== Items from a dataset ==
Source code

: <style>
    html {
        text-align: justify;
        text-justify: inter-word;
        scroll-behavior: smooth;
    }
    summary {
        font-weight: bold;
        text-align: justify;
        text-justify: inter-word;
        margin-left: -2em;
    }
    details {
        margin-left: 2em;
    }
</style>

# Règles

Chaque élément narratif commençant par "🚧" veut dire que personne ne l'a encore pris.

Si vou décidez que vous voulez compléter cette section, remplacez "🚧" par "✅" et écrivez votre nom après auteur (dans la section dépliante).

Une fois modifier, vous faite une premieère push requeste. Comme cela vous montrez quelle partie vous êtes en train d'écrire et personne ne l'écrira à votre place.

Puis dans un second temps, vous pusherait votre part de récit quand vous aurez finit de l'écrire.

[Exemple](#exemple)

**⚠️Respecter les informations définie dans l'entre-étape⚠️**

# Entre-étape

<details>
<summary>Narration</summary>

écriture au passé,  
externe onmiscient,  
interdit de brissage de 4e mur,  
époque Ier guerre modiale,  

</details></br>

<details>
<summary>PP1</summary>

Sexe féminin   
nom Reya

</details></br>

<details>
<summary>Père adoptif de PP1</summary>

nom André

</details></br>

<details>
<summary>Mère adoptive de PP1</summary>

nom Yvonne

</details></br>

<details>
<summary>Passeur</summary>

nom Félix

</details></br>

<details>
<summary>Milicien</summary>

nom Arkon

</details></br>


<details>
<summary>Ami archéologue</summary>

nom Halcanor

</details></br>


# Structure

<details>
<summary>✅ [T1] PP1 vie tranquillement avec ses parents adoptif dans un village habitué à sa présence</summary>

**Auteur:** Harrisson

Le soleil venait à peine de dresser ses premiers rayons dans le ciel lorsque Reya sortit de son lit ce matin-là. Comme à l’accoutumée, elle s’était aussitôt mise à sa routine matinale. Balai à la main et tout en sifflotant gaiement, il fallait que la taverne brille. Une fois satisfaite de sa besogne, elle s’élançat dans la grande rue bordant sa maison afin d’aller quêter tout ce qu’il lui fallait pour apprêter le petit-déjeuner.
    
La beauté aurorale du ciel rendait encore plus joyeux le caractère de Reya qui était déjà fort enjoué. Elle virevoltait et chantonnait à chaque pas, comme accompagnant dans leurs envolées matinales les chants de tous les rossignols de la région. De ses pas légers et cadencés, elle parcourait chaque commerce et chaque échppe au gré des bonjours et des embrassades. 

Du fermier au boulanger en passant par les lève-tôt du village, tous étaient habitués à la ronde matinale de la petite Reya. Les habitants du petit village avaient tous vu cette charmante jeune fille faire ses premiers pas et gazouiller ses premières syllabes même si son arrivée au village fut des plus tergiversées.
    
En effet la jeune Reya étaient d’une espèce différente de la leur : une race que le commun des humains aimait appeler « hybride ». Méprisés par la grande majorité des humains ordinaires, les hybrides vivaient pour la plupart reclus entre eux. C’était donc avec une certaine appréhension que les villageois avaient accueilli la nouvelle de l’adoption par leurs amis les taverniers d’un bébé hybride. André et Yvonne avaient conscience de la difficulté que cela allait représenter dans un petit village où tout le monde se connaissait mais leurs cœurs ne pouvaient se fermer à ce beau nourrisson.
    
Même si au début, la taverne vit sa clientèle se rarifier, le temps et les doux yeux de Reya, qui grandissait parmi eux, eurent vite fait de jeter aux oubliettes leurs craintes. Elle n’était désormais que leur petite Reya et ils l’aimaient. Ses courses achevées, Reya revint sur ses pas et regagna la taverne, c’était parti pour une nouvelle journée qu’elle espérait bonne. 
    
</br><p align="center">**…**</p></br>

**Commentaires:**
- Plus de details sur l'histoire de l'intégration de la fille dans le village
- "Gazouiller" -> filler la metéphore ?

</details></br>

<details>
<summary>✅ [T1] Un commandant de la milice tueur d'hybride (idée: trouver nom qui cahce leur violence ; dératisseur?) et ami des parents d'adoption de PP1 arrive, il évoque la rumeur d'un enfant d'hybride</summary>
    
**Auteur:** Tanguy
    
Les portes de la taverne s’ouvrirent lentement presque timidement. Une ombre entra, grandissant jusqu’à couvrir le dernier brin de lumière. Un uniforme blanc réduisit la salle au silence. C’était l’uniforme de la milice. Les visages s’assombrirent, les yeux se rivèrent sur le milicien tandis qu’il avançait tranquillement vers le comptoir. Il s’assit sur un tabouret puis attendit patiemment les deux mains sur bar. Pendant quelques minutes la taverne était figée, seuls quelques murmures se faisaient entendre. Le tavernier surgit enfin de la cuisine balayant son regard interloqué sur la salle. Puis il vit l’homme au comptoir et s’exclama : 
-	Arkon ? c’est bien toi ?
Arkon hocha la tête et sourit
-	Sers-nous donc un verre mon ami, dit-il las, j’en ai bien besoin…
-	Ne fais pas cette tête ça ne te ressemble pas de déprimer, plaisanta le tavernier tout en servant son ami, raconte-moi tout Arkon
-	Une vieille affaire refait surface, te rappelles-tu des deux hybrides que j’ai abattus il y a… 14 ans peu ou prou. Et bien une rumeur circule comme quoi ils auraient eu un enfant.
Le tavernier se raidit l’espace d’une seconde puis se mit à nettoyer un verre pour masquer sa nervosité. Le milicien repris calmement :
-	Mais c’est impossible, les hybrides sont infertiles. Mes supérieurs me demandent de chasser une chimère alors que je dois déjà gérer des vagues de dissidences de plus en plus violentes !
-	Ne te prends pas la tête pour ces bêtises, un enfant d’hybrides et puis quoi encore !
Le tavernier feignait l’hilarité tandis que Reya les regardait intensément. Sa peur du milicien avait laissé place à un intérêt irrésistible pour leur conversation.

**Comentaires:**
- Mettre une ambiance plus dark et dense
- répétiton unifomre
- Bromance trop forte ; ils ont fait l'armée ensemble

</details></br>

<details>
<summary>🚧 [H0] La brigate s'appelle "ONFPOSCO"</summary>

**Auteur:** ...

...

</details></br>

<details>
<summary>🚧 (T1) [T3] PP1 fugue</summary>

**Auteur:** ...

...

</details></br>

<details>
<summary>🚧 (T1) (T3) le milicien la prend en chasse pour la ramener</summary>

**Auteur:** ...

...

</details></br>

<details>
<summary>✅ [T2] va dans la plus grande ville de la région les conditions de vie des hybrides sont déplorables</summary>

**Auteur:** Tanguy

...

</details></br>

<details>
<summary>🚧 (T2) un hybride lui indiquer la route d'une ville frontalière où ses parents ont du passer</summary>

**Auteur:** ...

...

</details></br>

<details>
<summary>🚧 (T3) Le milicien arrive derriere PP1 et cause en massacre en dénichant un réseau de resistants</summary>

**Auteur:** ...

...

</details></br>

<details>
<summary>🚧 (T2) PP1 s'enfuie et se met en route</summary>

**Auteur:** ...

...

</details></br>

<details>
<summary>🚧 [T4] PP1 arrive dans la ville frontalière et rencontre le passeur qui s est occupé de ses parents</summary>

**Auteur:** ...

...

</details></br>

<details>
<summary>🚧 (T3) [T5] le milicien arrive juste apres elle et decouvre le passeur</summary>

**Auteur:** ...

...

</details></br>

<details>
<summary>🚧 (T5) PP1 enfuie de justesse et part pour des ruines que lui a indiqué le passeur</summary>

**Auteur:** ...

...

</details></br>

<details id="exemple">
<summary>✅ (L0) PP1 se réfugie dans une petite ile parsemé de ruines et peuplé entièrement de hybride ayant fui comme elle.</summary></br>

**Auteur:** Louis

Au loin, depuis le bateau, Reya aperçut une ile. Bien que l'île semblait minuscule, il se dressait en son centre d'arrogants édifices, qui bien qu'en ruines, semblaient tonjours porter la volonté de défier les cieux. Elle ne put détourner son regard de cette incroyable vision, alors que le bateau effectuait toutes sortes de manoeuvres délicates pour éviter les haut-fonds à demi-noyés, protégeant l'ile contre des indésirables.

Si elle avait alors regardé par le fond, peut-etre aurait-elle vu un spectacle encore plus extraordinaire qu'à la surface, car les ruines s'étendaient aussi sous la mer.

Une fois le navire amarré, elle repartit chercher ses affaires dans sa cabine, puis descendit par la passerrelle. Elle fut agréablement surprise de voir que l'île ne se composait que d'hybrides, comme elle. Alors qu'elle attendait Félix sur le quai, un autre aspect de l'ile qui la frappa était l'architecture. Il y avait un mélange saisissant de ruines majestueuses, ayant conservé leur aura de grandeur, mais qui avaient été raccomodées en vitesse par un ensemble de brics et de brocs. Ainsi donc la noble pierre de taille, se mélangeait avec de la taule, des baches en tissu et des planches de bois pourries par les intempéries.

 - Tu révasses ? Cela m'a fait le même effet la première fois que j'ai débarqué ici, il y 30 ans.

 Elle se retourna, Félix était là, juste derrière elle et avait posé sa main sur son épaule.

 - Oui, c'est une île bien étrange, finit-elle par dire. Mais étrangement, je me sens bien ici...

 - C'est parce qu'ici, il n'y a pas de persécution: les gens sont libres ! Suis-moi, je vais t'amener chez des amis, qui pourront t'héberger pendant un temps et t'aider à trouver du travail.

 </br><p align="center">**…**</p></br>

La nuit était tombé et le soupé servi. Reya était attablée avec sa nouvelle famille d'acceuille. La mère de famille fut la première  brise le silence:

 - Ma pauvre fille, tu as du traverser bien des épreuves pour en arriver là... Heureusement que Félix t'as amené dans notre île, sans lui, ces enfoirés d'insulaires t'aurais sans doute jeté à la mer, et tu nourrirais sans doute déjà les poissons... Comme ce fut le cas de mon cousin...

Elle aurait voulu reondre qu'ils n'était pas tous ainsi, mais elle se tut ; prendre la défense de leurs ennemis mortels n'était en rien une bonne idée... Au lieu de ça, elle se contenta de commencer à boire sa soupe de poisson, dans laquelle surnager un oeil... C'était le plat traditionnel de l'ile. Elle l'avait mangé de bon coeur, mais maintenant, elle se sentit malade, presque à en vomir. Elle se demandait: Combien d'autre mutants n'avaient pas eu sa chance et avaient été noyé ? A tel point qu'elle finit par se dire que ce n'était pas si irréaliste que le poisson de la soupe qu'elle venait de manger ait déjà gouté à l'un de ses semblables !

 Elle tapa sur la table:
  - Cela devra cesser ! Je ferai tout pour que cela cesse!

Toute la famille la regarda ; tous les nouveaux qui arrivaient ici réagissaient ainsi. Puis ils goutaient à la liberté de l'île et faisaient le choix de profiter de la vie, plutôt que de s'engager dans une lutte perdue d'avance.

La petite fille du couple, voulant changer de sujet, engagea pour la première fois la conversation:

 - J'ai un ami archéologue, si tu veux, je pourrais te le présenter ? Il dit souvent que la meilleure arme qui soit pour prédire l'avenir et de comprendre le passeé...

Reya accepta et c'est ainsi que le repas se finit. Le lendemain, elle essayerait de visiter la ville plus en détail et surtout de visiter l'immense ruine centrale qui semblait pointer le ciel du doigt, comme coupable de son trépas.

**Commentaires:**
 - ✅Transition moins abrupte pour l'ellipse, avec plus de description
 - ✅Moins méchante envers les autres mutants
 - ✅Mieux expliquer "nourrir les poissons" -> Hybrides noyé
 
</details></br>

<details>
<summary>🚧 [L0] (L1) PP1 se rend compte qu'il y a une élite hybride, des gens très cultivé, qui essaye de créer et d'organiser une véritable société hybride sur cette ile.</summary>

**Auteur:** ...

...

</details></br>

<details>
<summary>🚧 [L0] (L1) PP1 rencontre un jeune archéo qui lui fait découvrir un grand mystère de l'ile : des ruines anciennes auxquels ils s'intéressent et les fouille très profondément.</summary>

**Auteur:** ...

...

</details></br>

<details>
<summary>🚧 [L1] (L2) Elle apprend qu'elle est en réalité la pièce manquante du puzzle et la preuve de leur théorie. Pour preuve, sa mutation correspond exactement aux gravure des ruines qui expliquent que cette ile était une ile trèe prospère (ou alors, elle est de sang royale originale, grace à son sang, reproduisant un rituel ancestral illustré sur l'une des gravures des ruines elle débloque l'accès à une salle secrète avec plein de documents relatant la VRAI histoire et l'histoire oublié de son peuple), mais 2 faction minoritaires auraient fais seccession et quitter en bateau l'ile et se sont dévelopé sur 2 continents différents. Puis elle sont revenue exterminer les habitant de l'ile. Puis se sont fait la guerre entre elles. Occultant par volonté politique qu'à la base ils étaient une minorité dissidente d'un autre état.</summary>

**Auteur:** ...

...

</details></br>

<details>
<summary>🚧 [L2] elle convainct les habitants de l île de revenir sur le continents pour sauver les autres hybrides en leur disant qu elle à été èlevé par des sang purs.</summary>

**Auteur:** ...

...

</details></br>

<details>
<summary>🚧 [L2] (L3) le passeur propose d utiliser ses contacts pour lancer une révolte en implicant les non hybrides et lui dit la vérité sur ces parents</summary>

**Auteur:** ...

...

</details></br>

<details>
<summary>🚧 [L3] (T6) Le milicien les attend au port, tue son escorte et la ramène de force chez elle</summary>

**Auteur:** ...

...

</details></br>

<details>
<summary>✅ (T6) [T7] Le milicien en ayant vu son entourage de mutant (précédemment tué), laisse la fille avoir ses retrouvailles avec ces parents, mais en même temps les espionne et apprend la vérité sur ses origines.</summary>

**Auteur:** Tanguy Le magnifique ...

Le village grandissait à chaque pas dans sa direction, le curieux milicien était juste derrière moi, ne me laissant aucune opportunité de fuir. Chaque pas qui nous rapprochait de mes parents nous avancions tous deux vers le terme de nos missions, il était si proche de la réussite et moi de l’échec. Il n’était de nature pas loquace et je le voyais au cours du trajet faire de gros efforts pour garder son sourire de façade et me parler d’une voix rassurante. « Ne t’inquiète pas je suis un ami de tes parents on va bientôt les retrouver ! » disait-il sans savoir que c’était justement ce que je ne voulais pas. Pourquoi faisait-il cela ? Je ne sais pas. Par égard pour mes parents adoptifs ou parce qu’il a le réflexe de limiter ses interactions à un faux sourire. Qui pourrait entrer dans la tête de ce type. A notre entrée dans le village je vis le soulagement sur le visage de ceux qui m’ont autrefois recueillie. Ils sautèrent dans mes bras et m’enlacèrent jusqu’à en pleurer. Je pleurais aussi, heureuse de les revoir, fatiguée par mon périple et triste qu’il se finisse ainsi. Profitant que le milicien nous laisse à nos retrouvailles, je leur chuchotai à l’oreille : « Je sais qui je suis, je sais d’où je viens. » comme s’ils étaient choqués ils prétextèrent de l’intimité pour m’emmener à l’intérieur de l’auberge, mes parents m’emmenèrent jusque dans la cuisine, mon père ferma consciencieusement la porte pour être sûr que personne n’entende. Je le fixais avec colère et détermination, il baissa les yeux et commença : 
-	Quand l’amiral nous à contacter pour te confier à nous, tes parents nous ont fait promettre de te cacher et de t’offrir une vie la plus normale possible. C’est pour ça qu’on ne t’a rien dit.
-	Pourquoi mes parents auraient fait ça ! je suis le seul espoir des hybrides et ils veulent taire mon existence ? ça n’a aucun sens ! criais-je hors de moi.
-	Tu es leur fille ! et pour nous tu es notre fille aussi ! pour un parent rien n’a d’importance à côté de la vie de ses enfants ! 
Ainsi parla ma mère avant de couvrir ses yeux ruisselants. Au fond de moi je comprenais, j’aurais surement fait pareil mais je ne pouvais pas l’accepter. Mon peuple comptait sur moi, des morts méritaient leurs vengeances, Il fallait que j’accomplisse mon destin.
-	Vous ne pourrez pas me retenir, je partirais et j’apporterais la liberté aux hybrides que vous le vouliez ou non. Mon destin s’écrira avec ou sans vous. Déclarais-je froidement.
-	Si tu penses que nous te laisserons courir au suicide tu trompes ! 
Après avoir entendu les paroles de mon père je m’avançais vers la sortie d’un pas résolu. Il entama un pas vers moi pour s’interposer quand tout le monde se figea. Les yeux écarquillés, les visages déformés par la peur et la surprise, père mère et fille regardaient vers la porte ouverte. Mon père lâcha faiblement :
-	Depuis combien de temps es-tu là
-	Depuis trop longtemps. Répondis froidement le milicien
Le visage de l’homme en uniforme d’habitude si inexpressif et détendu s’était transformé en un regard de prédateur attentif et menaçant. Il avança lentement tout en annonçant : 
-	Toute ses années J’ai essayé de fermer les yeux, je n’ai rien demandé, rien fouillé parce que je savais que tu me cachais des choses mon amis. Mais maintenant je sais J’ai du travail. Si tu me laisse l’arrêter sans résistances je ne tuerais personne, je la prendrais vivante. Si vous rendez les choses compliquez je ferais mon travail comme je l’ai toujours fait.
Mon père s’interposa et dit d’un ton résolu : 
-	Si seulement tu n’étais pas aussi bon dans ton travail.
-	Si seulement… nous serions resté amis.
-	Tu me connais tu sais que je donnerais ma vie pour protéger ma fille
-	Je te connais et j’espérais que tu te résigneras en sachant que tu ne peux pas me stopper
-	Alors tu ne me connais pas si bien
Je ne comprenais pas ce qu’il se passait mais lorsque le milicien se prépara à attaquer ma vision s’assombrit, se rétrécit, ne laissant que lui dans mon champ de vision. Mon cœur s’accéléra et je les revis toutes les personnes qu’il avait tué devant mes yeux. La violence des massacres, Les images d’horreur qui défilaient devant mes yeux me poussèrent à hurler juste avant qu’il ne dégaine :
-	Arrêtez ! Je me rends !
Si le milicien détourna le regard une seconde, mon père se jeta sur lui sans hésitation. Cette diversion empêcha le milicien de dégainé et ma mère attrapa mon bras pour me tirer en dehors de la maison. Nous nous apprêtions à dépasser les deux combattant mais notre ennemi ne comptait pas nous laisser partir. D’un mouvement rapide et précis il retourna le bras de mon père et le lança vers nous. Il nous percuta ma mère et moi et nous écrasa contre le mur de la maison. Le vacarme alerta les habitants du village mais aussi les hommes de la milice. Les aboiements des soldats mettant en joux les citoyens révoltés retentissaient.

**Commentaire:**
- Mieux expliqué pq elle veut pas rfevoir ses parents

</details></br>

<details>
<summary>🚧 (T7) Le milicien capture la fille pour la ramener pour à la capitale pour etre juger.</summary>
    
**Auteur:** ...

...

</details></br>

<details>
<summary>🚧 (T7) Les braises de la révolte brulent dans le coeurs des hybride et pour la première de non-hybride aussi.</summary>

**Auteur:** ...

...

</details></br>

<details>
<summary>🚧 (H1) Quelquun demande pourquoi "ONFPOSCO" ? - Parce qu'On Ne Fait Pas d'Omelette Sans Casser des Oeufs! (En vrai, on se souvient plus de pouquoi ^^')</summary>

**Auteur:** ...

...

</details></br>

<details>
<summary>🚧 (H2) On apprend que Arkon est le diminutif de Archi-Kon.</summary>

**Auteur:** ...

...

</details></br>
...
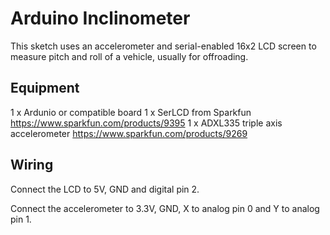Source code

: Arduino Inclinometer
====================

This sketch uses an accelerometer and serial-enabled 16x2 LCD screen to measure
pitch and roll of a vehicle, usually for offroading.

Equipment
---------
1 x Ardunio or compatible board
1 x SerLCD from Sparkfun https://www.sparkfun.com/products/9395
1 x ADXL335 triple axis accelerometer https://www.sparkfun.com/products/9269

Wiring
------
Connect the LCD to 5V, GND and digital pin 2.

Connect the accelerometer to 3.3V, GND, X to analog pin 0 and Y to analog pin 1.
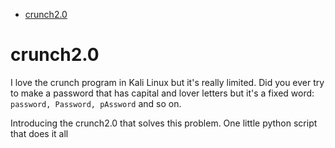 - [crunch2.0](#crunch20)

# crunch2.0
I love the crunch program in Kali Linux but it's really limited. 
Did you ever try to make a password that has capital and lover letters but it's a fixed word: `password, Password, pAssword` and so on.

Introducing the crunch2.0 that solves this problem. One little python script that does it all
--
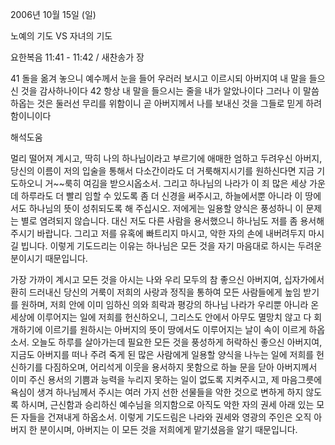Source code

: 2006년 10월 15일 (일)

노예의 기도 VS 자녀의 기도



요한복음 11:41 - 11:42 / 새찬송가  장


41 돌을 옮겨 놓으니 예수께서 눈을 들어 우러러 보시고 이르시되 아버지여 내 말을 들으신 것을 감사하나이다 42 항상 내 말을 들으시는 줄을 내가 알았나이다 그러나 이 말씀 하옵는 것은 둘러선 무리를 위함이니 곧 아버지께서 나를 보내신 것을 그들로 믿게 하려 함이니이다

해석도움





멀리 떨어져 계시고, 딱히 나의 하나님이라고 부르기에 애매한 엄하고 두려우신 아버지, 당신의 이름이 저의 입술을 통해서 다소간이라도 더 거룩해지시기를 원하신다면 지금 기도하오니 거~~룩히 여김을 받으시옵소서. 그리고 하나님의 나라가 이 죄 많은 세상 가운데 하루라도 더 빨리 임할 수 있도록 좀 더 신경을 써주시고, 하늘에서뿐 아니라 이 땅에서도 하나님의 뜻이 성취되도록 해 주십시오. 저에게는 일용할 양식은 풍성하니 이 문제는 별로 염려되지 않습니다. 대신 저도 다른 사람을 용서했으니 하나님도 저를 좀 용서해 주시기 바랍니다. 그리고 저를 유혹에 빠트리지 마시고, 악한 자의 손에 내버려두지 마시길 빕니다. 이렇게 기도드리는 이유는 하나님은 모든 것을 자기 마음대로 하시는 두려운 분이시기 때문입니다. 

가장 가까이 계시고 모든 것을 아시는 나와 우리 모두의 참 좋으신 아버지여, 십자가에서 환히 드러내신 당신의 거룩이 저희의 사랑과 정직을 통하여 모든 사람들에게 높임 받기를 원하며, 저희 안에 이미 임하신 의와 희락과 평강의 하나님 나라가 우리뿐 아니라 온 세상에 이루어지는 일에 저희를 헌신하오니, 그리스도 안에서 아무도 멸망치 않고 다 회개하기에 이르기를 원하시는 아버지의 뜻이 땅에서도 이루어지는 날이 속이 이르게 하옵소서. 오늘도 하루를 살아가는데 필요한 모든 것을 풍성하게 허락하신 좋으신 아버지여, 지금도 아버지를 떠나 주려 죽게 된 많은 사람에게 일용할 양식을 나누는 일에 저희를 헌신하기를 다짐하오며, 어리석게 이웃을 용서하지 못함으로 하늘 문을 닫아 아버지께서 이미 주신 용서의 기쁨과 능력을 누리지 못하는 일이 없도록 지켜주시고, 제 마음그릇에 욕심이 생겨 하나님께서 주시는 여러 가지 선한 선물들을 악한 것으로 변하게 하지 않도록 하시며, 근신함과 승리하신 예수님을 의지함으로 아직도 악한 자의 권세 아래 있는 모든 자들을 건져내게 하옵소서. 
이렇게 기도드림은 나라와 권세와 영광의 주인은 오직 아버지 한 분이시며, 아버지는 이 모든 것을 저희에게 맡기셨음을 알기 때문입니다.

== TASK DESCRIPTION ==
Output the lines above between the one holding "l’ai toujours fait." and the one holding "serions resté amis.", inclusive, with nothing before or after them.

== EXERCISE RESULT ==
-	Toute ses années J’ai essayé de fermer les yeux, je n’ai rien demandé, rien fouillé parce que je savais que tu me cachais des choses mon amis. Mais maintenant je sais J’ai du travail. Si tu me laisse l’arrêter sans résistances je ne tuerais personne, je la prendrais vivante. Si vous rendez les choses compliquez je ferais mon travail comme je l’ai toujours fait.
Mon père s’interposa et dit d’un ton résolu : 
-	Si seulement tu n’étais pas aussi bon dans ton travail.
-	Si seulement… nous serions resté amis.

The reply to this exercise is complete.